(Pictures paired with source code)
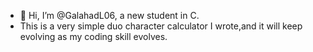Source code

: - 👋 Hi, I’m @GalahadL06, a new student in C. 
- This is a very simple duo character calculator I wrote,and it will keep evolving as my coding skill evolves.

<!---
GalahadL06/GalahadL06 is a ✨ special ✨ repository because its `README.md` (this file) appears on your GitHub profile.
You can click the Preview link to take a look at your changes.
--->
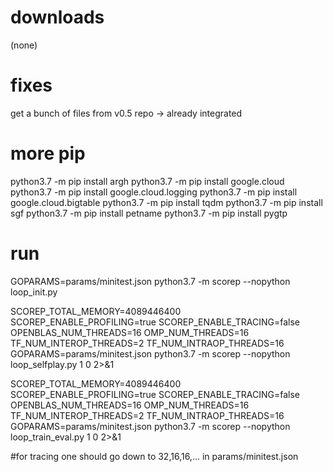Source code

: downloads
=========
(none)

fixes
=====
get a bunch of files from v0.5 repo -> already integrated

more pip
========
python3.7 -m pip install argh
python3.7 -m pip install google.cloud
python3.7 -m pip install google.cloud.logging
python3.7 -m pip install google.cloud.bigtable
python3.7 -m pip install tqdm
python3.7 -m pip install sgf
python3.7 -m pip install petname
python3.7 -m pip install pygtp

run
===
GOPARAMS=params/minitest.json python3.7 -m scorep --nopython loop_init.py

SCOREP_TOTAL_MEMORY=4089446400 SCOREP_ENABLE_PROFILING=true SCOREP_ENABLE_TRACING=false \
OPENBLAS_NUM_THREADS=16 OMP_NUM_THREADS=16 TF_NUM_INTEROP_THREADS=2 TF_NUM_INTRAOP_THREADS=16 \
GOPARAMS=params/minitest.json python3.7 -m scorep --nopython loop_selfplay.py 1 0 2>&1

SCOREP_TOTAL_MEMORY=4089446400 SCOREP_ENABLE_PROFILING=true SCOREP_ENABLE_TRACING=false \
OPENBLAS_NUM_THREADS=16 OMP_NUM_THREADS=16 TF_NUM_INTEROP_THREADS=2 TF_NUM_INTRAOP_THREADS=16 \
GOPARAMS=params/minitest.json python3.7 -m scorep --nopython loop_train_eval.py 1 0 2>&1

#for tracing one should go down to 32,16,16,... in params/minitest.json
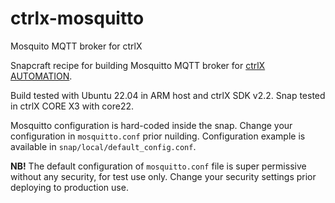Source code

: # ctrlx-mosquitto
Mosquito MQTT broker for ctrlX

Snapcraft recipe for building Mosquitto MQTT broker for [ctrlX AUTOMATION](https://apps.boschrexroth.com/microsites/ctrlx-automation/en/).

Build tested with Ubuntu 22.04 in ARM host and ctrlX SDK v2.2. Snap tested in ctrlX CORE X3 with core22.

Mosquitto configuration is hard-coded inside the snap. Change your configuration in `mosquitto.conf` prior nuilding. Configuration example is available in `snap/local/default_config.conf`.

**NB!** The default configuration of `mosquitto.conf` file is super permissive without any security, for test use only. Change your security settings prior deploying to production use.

_Task to complete_. Once you find the string "nopython" in a line of the records, copy that line.

_Written response_.
GOPARAMS=params/minitest.json python3.7 -m scorep --nopython loop_init.py
GOPARAMS=params/minitest.json python3.7 -m scorep --nopython loop_selfplay.py 1 0 2>&1
GOPARAMS=params/minitest.json python3.7 -m scorep --nopython loop_train_eval.py 1 0 2>&1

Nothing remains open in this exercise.